** Dataset excerpts follows **

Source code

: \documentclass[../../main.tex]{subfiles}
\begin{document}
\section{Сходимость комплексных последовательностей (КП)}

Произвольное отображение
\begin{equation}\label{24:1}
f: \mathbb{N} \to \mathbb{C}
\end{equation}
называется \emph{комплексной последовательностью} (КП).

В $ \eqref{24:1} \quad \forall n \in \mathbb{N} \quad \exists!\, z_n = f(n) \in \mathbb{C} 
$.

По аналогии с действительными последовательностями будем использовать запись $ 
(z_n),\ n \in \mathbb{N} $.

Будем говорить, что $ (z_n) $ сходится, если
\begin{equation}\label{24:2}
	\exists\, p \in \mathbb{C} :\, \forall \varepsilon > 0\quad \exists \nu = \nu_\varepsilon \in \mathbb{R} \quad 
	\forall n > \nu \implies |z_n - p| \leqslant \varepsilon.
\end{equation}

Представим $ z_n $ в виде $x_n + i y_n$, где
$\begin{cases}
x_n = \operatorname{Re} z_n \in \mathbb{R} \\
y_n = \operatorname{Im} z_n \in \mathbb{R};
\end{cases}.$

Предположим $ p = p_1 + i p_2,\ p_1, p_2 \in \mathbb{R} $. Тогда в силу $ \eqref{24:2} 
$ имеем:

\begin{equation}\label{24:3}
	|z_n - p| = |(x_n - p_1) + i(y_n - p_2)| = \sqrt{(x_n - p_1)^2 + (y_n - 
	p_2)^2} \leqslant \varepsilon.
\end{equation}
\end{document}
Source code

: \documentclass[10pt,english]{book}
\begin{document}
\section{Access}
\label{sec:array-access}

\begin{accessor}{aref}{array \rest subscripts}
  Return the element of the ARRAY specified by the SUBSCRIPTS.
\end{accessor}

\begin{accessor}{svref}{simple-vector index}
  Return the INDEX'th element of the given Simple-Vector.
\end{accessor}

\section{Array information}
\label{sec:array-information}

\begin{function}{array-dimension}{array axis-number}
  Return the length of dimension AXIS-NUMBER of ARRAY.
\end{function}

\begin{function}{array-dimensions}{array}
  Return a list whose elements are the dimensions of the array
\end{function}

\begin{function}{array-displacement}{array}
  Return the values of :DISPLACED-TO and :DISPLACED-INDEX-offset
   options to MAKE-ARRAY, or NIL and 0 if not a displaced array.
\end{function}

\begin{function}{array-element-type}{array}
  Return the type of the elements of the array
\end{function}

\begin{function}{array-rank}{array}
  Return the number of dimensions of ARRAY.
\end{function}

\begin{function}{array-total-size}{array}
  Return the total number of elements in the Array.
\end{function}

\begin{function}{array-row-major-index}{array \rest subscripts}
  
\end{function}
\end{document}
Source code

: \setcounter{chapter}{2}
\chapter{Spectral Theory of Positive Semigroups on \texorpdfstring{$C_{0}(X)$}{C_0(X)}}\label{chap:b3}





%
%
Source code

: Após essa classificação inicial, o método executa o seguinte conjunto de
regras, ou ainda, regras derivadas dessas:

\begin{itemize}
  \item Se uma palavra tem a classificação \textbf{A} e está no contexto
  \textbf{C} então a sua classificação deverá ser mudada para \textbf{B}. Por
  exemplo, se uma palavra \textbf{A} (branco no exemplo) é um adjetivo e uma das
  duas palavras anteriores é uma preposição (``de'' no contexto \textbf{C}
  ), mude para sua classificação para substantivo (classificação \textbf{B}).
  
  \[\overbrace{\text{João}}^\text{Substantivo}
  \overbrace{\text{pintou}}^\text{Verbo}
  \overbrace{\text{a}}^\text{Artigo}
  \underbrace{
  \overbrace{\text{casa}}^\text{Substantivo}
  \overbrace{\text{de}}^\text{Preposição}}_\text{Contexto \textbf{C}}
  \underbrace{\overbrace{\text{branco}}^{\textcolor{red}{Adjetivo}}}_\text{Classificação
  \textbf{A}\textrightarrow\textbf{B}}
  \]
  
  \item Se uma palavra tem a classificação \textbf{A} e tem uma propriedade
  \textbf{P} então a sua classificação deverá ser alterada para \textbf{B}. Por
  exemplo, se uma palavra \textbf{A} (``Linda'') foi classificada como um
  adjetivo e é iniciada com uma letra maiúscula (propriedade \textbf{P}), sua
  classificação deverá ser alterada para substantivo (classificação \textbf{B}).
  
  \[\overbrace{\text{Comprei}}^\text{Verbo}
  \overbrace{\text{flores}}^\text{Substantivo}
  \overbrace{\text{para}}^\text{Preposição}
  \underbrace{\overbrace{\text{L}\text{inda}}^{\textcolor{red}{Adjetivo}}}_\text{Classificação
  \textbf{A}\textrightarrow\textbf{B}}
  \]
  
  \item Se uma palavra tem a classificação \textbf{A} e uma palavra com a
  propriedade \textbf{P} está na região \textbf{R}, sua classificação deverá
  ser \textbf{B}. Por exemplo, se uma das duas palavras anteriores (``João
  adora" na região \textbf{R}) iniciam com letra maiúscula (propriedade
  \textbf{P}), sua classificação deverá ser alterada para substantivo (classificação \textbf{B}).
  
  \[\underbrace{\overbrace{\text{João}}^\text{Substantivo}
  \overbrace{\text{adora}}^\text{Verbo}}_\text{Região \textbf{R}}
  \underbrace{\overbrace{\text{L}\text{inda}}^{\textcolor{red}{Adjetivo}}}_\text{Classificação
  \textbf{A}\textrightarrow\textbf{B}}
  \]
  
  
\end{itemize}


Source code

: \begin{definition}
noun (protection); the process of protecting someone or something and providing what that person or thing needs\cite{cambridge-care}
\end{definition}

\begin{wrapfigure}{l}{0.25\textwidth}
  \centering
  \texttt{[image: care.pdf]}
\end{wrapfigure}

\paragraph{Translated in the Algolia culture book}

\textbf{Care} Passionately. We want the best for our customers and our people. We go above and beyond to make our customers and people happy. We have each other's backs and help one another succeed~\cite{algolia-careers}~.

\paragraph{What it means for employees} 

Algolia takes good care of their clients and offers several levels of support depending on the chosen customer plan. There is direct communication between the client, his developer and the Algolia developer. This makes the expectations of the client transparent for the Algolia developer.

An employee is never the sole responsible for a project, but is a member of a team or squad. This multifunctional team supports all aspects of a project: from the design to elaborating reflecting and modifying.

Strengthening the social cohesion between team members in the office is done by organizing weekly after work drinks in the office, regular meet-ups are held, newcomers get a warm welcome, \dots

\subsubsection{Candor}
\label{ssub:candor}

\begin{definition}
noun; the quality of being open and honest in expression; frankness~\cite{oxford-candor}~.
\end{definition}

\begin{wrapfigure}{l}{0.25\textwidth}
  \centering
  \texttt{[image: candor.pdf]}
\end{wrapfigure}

** End of Dataset excerpts **

### Problem statement
Copy the lines that hold the word "dimensions". Take them from the records above.

### Exercise solution
\begin{function}{array-dimensions}{array}
  Return a list whose elements are the dimensions of the array
  Return the number of dimensions of ARRAY.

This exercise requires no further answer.